== WHAT TO DO ==
Take the listing from its first line through the line that contains "Business Goal" and please retype those lines exactly, leaving out the pictures.
☆ ☆ ☆ ☆
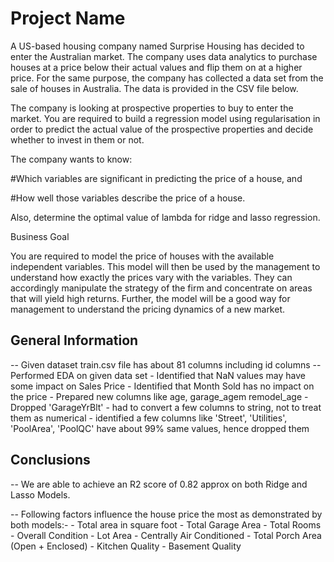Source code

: # Project Name
A US-based housing company named Surprise Housing has decided to enter the Australian market. The company uses data analytics to purchase houses at a price below their actual values and flip them on at a higher price. For the same purpose, the company has collected a data set from the sale of houses in Australia. The data is provided in the CSV file below.

The company is looking at prospective properties to buy to enter the market. You are required to build a regression model using regularisation in order to predict the actual value of the prospective properties and decide whether to invest in them or not.
 
The company wants to know:

#Which variables are significant in predicting the price of a house, and

#How well those variables describe the price of a house.

 
Also, determine the optimal value of lambda for ridge and lasso regression.


Business Goal 

You are required to model the price of houses with the available independent variables. This model will then be used by the management to understand how exactly the prices vary with the variables. They can accordingly manipulate the strategy of the firm and concentrate on areas that will yield high returns. Further, the model will be a good way for management to understand the pricing dynamics of a new market.

## General Information

-- Given dataset train.csv file has about 81 columns including id columns
-- Performed EDA on given data set
	- Identified that NaN values may have some impact on Sales Price
	- Identified that Month Sold has no impact on the price
	- Prepared new columns like age, garage_agem remodel_age
	- Dropped 'GarageYrBlt'
	- had to convert a few columns to string, not to treat them as numerical
	- identified a few columns like 'Street', 'Utilities', 'PoolArea', 'PoolQC' have about 99% same values, hence dropped them
	
## Conclusions

-- We are able to achieve an R2 score of 0.82 approx on both Ridge and Lasso Models. 

-- Following factors influence the house price the most as demonstrated by both models:-
    - Total area in square foot
    - Total Garage Area
    - Total Rooms
    - Overall Condition
    - Lot Area
    - Centrally Air Conditioned
    - Total Porch Area (Open + Enclosed)
    - Kitchen Quality
    - Basement Quality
☆ ☆ ☆ ☆
== SOLUTION ==
Source code

: # Project Name
A US-based housing company named Surprise Housing has decided to enter the Australian market. The company uses data analytics to purchase houses at a price below their actual values and flip them on at a higher price. For the same purpose, the company has collected a data set from the sale of houses in Australia. The data is provided in the CSV file below.

The company is looking at prospective properties to buy to enter the market. You are required to build a regression model using regularisation in order to predict the actual value of the prospective properties and decide whether to invest in them or not.
 
The company wants to know:

#Which variables are significant in predicting the price of a house, and

#How well those variables describe the price of a house.

 
Also, determine the optimal value of lambda for ridge and lasso regression.


Business Goal 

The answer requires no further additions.